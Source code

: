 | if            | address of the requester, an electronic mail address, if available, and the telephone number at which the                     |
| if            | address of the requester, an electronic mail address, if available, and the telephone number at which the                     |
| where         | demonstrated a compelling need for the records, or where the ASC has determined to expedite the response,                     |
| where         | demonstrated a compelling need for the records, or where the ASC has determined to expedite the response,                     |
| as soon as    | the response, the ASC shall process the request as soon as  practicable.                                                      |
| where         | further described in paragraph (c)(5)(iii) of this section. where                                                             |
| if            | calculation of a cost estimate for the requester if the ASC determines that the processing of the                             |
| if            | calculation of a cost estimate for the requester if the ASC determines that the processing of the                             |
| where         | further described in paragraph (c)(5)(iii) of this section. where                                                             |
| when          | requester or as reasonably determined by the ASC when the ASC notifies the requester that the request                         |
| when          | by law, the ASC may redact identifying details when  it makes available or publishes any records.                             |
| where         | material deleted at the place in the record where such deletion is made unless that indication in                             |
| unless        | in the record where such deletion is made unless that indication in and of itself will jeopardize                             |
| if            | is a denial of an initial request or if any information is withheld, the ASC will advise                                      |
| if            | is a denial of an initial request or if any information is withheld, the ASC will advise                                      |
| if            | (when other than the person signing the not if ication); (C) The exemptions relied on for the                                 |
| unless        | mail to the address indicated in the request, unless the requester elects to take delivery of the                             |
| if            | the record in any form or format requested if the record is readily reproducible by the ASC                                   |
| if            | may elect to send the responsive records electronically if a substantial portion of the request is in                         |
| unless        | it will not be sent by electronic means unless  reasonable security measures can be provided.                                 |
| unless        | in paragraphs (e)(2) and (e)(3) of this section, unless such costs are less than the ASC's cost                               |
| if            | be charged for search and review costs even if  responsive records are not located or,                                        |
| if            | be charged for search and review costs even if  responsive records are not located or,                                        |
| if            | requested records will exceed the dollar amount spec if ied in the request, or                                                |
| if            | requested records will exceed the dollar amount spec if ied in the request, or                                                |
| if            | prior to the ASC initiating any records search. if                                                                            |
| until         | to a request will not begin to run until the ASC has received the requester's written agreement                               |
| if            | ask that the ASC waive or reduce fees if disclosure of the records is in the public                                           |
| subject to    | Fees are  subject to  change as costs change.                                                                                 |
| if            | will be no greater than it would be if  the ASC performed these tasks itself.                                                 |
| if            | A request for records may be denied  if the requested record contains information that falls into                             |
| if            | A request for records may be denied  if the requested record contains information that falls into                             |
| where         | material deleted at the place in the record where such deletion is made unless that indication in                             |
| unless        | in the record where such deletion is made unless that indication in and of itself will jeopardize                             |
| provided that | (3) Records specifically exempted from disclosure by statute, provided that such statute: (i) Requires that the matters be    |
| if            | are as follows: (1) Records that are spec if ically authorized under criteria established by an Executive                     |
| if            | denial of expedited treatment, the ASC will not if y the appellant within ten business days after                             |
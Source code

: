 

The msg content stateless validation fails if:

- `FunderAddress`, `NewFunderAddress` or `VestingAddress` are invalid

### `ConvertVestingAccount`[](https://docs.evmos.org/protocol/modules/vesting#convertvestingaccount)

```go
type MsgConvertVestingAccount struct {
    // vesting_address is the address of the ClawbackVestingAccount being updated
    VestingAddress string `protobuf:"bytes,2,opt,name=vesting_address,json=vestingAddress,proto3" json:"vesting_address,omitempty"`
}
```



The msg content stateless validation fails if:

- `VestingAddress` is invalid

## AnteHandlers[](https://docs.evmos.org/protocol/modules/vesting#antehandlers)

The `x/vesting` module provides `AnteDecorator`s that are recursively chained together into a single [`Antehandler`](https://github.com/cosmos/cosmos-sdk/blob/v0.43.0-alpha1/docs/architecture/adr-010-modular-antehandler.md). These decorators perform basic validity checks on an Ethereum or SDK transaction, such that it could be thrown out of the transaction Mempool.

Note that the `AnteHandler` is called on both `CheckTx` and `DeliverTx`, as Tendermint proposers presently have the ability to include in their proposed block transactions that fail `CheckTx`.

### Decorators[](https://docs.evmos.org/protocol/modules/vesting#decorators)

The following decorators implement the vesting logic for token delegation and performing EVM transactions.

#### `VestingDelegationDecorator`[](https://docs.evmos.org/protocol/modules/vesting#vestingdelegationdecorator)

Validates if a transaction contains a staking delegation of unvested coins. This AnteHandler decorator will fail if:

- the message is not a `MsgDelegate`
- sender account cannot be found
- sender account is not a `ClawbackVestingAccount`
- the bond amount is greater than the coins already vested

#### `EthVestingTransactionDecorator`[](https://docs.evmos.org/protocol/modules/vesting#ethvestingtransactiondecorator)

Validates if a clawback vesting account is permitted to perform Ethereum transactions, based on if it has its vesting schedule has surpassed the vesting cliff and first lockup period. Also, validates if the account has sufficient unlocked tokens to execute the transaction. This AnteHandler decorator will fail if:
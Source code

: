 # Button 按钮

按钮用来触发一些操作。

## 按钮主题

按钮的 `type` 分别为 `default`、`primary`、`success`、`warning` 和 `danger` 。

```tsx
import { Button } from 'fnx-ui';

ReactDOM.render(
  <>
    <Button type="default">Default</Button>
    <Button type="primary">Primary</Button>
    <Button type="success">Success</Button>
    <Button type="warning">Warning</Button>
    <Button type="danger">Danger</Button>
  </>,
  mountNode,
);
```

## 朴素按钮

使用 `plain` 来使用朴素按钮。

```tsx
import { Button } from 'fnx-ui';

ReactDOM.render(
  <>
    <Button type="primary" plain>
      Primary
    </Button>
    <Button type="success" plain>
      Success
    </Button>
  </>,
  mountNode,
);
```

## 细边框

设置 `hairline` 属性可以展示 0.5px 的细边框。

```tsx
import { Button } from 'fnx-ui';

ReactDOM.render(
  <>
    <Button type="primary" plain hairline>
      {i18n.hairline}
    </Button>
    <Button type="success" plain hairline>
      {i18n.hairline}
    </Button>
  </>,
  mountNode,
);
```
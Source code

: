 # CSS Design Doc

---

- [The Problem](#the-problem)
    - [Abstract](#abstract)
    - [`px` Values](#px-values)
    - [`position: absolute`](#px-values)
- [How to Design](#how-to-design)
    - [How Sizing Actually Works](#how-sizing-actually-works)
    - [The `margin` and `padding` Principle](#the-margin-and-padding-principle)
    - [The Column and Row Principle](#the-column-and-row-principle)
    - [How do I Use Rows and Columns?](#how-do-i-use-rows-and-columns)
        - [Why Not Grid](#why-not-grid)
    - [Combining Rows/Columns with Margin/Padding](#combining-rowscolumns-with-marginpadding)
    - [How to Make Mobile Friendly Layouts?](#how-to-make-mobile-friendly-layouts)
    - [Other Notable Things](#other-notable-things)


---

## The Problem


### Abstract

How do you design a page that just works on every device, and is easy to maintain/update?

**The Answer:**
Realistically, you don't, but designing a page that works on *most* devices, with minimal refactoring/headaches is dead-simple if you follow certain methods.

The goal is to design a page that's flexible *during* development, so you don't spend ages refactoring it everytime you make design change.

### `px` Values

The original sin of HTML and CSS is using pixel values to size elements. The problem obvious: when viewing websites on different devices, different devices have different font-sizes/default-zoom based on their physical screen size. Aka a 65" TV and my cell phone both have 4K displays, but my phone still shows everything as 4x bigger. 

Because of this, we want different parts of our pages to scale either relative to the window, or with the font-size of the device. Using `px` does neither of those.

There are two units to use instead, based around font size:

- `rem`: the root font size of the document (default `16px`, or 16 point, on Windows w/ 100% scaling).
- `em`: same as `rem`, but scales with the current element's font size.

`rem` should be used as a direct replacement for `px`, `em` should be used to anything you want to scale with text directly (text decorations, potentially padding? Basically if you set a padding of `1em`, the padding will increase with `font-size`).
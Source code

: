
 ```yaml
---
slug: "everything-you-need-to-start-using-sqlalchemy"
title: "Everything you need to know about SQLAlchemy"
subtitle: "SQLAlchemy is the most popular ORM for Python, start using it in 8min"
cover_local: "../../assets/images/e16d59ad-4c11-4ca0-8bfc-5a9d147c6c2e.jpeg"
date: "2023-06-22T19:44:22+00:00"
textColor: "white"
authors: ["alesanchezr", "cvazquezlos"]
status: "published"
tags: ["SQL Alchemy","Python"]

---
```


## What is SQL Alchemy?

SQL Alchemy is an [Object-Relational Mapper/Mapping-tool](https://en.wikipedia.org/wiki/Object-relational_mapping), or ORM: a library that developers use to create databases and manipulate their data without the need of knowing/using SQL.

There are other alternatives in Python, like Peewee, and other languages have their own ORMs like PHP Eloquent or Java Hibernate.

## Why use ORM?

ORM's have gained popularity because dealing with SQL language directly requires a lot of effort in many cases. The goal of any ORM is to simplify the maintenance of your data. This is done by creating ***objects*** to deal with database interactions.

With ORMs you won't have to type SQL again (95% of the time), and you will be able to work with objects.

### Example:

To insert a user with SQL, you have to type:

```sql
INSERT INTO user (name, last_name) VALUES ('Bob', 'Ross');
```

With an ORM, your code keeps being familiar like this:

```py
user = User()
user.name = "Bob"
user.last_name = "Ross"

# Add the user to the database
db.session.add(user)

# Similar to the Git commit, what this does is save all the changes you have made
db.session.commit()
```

#### Task instructions
Lines above that include the string "principle" need to be copied.

#### Result of this task
    - [The `margin` and `padding` Principle](#the-margin-and-padding-principle)
    - [The Column and Row Principle](#the-column-and-row-principle)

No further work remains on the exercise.